Alexandre Almeida was selected to be on the fourth season of The Ultimate Fighter: Brazil earlier this year, but was kicked out of the show after his medical report indicated a brain aneurysm. Nine months later, "Capitao" is fighting for the WSOF featherweight championship.
A former Jungle Fight 145-pound champion, Almeida received a call from the UFC a couple days before flying to Las Vegas, informing that the Nevada Athletic Commission advised them to remove him from the show.
Almeida thought it was it. The 16-5 featherweight feared he would never be cleared to compete again. When he was about to quit, he decided to do more tests.
New tests proved "Capitao" never had a brain aneurysm, and he was cleared to go. World Series of Fighting offered him a contract, and he tapped Saul Almeida in his debut to earn a shot at lightweight champion Lance Palmer.

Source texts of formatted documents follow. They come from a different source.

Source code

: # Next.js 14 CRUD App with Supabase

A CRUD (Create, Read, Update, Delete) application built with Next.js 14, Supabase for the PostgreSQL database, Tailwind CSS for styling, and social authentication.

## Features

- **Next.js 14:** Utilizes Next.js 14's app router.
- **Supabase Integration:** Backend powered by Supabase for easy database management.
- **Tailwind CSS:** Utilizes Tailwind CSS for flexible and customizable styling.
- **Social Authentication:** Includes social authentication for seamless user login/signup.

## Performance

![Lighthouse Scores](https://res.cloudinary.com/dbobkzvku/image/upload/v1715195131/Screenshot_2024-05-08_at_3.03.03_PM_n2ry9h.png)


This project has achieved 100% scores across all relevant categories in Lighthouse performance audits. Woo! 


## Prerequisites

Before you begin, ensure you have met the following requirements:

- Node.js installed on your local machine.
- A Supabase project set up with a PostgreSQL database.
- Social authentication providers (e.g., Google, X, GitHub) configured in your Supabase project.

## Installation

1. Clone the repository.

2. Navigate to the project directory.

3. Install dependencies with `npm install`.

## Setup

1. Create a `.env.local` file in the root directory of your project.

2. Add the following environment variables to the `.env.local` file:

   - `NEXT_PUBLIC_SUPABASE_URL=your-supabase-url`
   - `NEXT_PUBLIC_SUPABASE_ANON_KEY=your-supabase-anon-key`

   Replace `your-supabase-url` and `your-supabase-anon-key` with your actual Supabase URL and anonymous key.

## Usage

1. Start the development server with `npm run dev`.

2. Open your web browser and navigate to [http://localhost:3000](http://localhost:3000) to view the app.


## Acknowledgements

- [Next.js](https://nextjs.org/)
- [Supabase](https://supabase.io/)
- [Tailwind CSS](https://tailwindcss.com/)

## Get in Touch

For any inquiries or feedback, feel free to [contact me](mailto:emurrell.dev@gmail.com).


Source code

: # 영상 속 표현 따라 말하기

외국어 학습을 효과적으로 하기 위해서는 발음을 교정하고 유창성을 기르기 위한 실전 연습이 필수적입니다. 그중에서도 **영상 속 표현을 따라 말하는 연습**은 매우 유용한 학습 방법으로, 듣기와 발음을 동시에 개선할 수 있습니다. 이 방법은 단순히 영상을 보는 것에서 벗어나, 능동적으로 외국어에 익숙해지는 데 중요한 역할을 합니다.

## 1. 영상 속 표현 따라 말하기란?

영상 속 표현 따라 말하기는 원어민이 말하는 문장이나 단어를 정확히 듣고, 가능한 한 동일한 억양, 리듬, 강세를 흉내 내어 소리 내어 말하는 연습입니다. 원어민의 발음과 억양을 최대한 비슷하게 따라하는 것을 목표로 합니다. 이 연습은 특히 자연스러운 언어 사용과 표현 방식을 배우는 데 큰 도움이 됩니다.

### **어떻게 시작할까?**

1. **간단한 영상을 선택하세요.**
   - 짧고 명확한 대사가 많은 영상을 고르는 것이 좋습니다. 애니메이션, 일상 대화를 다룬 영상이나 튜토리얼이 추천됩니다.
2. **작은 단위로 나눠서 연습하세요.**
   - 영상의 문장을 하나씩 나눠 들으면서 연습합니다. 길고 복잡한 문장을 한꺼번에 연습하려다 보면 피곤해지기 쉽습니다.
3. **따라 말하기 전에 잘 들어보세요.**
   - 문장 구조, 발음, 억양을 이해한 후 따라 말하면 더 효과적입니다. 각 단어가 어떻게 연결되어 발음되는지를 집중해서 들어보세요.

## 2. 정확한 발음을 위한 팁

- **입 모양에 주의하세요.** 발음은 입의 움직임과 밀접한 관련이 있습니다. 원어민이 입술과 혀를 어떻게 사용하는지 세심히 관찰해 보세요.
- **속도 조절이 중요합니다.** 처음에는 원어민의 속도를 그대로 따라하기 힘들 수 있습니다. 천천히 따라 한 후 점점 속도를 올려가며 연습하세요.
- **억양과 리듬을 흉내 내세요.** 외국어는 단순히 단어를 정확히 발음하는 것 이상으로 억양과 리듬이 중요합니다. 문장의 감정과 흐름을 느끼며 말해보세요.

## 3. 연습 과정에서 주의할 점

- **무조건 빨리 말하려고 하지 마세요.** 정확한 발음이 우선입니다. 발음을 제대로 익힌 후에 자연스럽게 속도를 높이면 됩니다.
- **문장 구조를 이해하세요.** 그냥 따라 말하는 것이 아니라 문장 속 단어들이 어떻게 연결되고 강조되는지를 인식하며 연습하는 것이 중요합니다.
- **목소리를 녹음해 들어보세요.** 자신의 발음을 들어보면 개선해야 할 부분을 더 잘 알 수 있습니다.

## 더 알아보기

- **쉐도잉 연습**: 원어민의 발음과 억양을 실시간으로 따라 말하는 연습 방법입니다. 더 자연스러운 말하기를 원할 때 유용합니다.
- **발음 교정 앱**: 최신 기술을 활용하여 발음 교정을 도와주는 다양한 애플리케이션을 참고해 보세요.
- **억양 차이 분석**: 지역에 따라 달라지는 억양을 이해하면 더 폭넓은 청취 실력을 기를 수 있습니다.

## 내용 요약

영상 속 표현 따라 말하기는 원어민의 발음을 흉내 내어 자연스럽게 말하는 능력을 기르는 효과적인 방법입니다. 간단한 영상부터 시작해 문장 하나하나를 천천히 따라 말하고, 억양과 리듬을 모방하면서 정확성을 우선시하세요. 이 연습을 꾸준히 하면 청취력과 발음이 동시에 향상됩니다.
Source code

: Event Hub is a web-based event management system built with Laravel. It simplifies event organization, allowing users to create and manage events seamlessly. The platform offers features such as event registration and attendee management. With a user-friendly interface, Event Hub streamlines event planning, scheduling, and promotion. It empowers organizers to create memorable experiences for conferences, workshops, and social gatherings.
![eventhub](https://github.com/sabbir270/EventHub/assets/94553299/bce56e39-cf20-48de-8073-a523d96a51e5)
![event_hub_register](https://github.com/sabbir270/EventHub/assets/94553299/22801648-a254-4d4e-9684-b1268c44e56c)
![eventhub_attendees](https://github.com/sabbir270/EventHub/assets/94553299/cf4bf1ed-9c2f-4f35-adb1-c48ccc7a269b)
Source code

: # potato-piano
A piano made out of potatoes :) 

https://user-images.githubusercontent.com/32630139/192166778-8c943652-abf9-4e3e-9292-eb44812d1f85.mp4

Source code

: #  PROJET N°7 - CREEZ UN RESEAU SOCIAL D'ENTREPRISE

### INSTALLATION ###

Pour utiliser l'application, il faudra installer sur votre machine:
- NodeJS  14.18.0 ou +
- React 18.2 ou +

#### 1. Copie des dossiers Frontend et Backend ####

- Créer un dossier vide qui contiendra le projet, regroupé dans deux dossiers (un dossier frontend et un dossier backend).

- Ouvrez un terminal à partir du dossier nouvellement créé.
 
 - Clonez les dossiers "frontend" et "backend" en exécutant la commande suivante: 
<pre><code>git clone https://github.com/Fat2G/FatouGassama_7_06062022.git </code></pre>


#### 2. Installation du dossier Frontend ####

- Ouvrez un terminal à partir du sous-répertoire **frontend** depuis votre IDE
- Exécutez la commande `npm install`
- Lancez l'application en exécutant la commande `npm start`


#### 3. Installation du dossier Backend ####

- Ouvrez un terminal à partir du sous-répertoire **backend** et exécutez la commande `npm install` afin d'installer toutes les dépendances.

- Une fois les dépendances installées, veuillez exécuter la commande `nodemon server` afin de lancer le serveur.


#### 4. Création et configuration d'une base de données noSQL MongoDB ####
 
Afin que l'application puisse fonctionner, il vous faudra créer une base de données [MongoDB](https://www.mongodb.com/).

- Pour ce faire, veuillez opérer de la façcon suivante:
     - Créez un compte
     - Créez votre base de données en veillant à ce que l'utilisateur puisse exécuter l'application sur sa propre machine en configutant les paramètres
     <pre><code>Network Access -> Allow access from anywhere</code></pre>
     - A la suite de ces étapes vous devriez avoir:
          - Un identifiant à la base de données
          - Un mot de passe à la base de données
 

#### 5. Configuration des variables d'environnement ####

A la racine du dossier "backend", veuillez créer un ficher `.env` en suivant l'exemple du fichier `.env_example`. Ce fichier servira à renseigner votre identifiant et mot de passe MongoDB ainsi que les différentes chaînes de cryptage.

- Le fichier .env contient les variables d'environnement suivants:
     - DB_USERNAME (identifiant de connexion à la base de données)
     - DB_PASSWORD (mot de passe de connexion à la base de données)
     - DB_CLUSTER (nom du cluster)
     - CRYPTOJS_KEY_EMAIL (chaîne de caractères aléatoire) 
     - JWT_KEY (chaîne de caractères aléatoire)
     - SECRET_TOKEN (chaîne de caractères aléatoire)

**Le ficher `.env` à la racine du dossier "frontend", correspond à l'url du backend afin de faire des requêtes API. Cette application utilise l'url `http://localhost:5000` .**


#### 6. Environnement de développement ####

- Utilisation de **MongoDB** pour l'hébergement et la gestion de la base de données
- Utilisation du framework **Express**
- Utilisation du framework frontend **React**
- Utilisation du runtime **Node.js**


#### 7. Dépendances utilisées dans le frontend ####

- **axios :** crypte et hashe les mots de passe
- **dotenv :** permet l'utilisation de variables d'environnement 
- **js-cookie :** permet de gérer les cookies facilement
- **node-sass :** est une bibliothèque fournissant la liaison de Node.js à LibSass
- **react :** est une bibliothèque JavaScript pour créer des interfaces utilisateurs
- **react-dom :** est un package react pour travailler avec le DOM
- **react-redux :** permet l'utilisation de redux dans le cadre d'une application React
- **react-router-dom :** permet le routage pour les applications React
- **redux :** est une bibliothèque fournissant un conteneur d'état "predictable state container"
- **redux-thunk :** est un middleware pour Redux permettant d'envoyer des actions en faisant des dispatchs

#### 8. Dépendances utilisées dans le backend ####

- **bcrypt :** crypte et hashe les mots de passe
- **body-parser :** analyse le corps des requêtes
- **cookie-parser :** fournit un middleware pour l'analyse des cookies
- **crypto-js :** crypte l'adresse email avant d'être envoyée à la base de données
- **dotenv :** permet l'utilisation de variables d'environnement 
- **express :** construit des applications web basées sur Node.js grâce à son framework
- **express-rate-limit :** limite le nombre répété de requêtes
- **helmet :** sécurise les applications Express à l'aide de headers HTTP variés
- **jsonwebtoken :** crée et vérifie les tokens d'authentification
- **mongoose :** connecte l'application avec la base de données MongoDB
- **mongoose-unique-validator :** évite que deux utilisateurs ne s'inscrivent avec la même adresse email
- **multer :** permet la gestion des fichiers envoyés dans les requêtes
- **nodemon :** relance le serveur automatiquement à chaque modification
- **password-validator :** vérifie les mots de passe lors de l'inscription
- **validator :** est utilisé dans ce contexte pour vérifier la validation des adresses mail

"That was really important for me because I thought my career was over, and I came back with a quick win over a dangerous opponent," said Almeida, who faces Palmer at Friday’s WSOF 26 in Las Vegas. "I thought ‘that’s it, I’m done’. I was devastated when I got that call. I managed to reverse the situation and prove that I’m healthy. Now, it’s time to win my first world title at WSOF.
"I did other tests and everything was fine," he continued. "I still don’t know what went wrong in the first exam. I didn’t go back to Rio to ask the clinic, I just did other tests that showed I was healthy. I’m fine. I fought again, won, and I’m 100 percent cleared to do what I love.
One fight away from adding another belt to his record, Almeida avoids wondering what could have been of his career if he had entered the reality show.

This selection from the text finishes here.